The Music2Go is the next Hollywood@Home device that seeks to do just what the TV2Go does, only with audio. Completely USB2.0 bus powered, the Music2Go packs a 7.1 positional audio CODEC into a compact space, offering digital output via S/PDIF into the mix, along with a cute remote control. Let's take a closer look.

Music2Go

The unit itself isn't that thin, but its circular dimensions make it fairly compact in use. It shouldn't have any problem slotting into a compartment of your laptop bag if you're a mobile user.

Music2Go Unit

You can see the main volume controls on the top of the unit, either side of the centre. The connectors for speakers, headphones, inputs and USB are around the circumference.

Music2Go Unit Side

You can see the 7.1 3.5mm speaker output jacks on the right with the small powered USB2.0 port on the left. Line input, microphone input and dual purpose headphone/digital output are on the other side.

The remote is similar to that shipped with the TV2Go, only even smaller.

Music2Go Remote

It handily controls the volume on the Music2Go and also fully controls the copy of WinDVD 5 that Gainward also supply. It also, although semi-limited, controls TV2Go (and the TV2Go's remote controls the Music2Go), so if you have both products you only need the TV2Go remote for full functionality over both devices.

The bundle is otherwise bare, bar the USB data cable. Cables will come with your connected audio devices, be they speakers or headphones, a mic or line input for recording. Software is a simple driver for the C-Media CMI106 Xear3D hard/soft solution that powers the Music2Go. When plugged in, four blue LEDs in the case under the Music2Go logo flash in time to the music. I wasn't able to shut that functionality off obviously within the controlling software. There's also a set of tabs in the driver to make more use of the hardware, such as a karaoke function called Magic Voice that tries to filter out lyrical music data, leaving just the underlying music.

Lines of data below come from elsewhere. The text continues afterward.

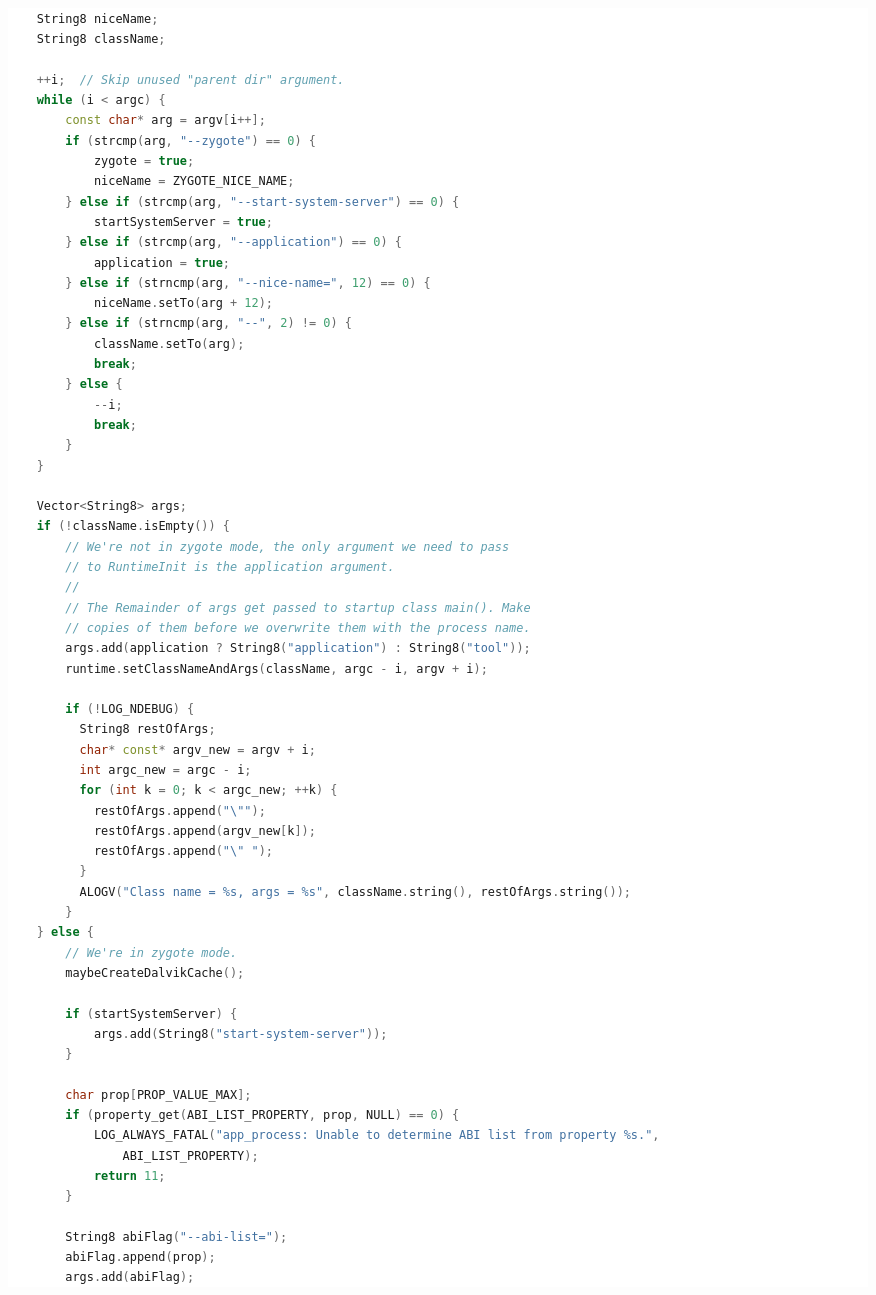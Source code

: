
 ```cpp
    String8 niceName;
    String8 className;

    ++i;  // Skip unused "parent dir" argument.
    while (i < argc) {
        const char* arg = argv[i++];
        if (strcmp(arg, "--zygote") == 0) {
            zygote = true;
            niceName = ZYGOTE_NICE_NAME;
        } else if (strcmp(arg, "--start-system-server") == 0) {
            startSystemServer = true;
        } else if (strcmp(arg, "--application") == 0) {
            application = true;
        } else if (strncmp(arg, "--nice-name=", 12) == 0) {
            niceName.setTo(arg + 12);
        } else if (strncmp(arg, "--", 2) != 0) {
            className.setTo(arg);
            break;
        } else {
            --i;
            break;
        }
    }

    Vector<String8> args;
    if (!className.isEmpty()) {
        // We're not in zygote mode, the only argument we need to pass
        // to RuntimeInit is the application argument.
        //
        // The Remainder of args get passed to startup class main(). Make
        // copies of them before we overwrite them with the process name.
        args.add(application ? String8("application") : String8("tool"));
        runtime.setClassNameAndArgs(className, argc - i, argv + i);

        if (!LOG_NDEBUG) {
          String8 restOfArgs;
          char* const* argv_new = argv + i;
          int argc_new = argc - i;
          for (int k = 0; k < argc_new; ++k) {
            restOfArgs.append("\"");
            restOfArgs.append(argv_new[k]);
            restOfArgs.append("\" ");
          }
          ALOGV("Class name = %s, args = %s", className.string(), restOfArgs.string());
        }
    } else {
        // We're in zygote mode.
        maybeCreateDalvikCache();

        if (startSystemServer) {
            args.add(String8("start-system-server"));
        }

        char prop[PROP_VALUE_MAX];
        if (property_get(ABI_LIST_PROPERTY, prop, NULL) == 0) {
            LOG_ALWAYS_FATAL("app_process: Unable to determine ABI list from property %s.",
                ABI_LIST_PROPERTY);
            return 11;
        }

        String8 abiFlag("--abi-list=");
        abiFlag.append(prop);
        args.add(abiFlag);
```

Testing that out I played a copy of Alphabet Aerobics by Blackalicious through the software and rapped my fat white arse off, badly. Fun stuff and utterly hilarious, adding a little bit of extra value to the whole package.

The driver is a piece of cake to setup, the controls for the speaker positioning, jack assignment, digital output and volume controls all colourful on a purple background, drawn well and well laid out.

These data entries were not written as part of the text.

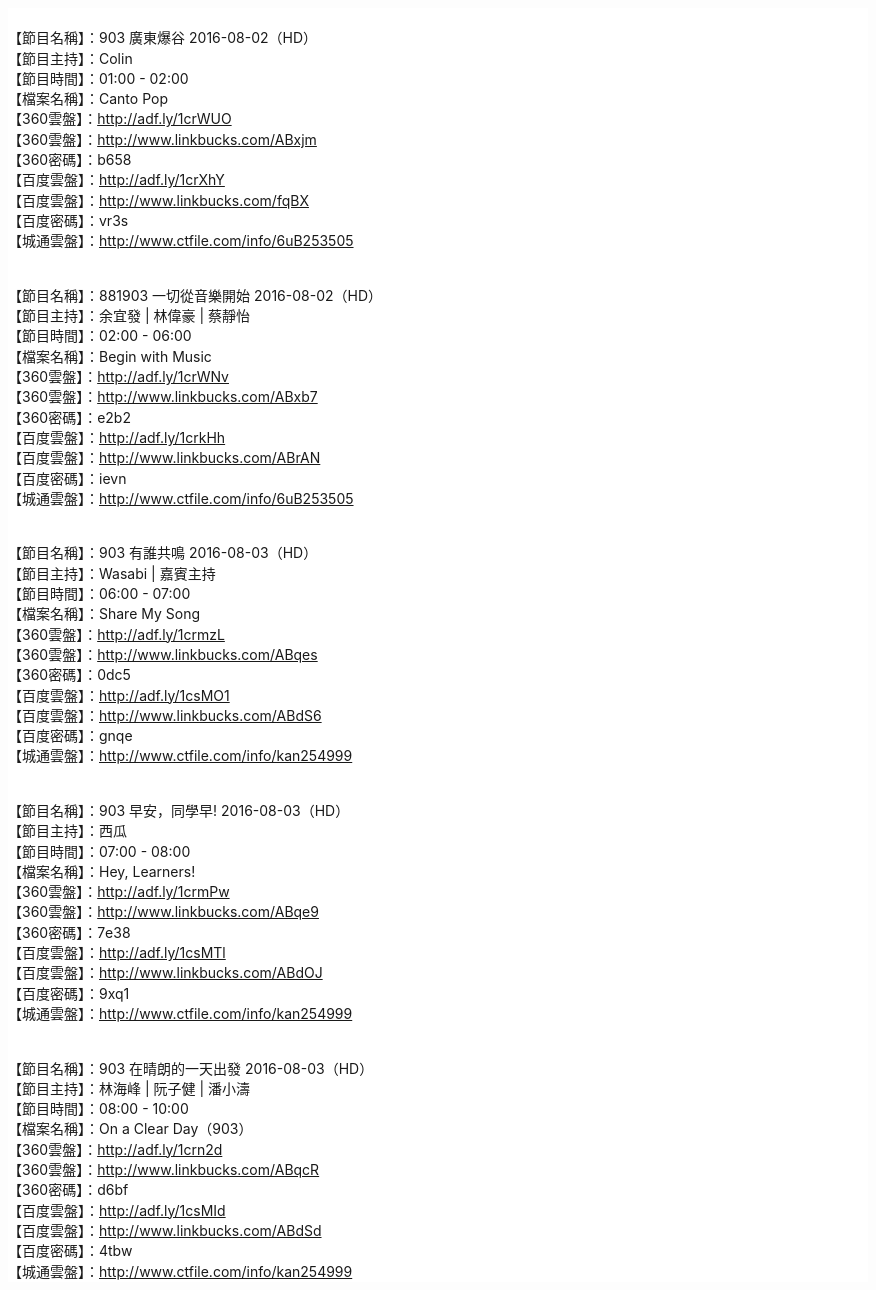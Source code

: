 <br>【節目名稱】：903 廣東爆谷 2016-08-02（HD）
<br>【節目主持】：Colin
<br>【節目時間】：01:00 - 02:00
<br>【檔案名稱】：Canto Pop
<br>【360雲盤】：http://adf.ly/1crWUO
<br>【360雲盤】：http://www.linkbucks.com/ABxjm
<br>【360密碼】：b658
<br>【百度雲盤】：http://adf.ly/1crXhY
<br>【百度雲盤】：http://www.linkbucks.com/fqBX
<br>【百度密碼】：vr3s
<br>【城通雲盤】：http://www.ctfile.com/info/6uB253505

<br>【節目名稱】：881903 一切從音樂開始 2016-08-02（HD）
<br>【節目主持】：余宜發 | 林偉豪 | 蔡靜怡
<br>【節目時間】：02:00 - 06:00
<br>【檔案名稱】：Begin with Music
<br>【360雲盤】：http://adf.ly/1crWNv
<br>【360雲盤】：http://www.linkbucks.com/ABxb7
<br>【360密碼】：e2b2
<br>【百度雲盤】：http://adf.ly/1crkHh
<br>【百度雲盤】：http://www.linkbucks.com/ABrAN
<br>【百度密碼】：ievn
<br>【城通雲盤】：http://www.ctfile.com/info/6uB253505

<br>【節目名稱】：903 有誰共鳴 2016-08-03（HD） 
<br>【節目主持】：Wasabi | 嘉賓主持
<br>【節目時間】：06:00 - 07:00 
<br>【檔案名稱】：Share My Song
<br>【360雲盤】：http://adf.ly/1crmzL
<br>【360雲盤】：http://www.linkbucks.com/ABqes
<br>【360密碼】：0dc5
<br>【百度雲盤】：http://adf.ly/1csMO1
<br>【百度雲盤】：http://www.linkbucks.com/ABdS6
<br>【百度密碼】：gnqe
<br>【城通雲盤】：http://www.ctfile.com/info/kan254999

<br>【節目名稱】：903 早安，同學早! 2016-08-03（HD）
<br>【節目主持】：西瓜
<br>【節目時間】：07:00 - 08:00
<br>【檔案名稱】：Hey, Learners!
<br>【360雲盤】：http://adf.ly/1crmPw
<br>【360雲盤】：http://www.linkbucks.com/ABqe9
<br>【360密碼】：7e38
<br>【百度雲盤】：http://adf.ly/1csMTl
<br>【百度雲盤】：http://www.linkbucks.com/ABdOJ
<br>【百度密碼】：9xq1
<br>【城通雲盤】：http://www.ctfile.com/info/kan254999

<br>【節目名稱】：903 在晴朗的一天出發 2016-08-03（HD）
<br>【節目主持】：林海峰 | 阮子健 | 潘小濤
<br>【節目時間】：08:00 - 10:00
<br>【檔案名稱】：On a Clear Day（903）
<br>【360雲盤】：http://adf.ly/1crn2d
<br>【360雲盤】：http://www.linkbucks.com/ABqcR
<br>【360密碼】：d6bf
<br>【百度雲盤】：http://adf.ly/1csMId
<br>【百度雲盤】：http://www.linkbucks.com/ABdSd
<br>【百度密碼】：4tbw
<br>【城通雲盤】：http://www.ctfile.com/info/kan254999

As for actual audio quality, the C-Media hardware and DACs used seem to be capable of 16-bit at 48KHz output on all eight channels, so in terms of basic specs things aren't bad. Connecting a set of future-review sample Creative GigaWorks S750 speakers to the Music2Go showed some slightly quirky artifacts (slight clipping of the bass signal that isn't present on my other sound hardware), but easily enough for a subjectively good listening experience using mid-range consumer audio speakers, the GigaWorks and a set of loaned low-end Sennheiser cans (you know who you are!).

Being completely powered by the bus is the Music2Go's main selling point, making it appeal largely to laptop and other mobile users. Even desktop users looking for something to partner an XPC or upgrade their horrid on-board audio should be keen. CPU usage isn't massive and any recent CPU shouldn't have you noticing the performance hit too much.

It's no audiophile soundcard replacement, but as a niche device for bringing multi-channel positional audio to mobile users, it hits the spot.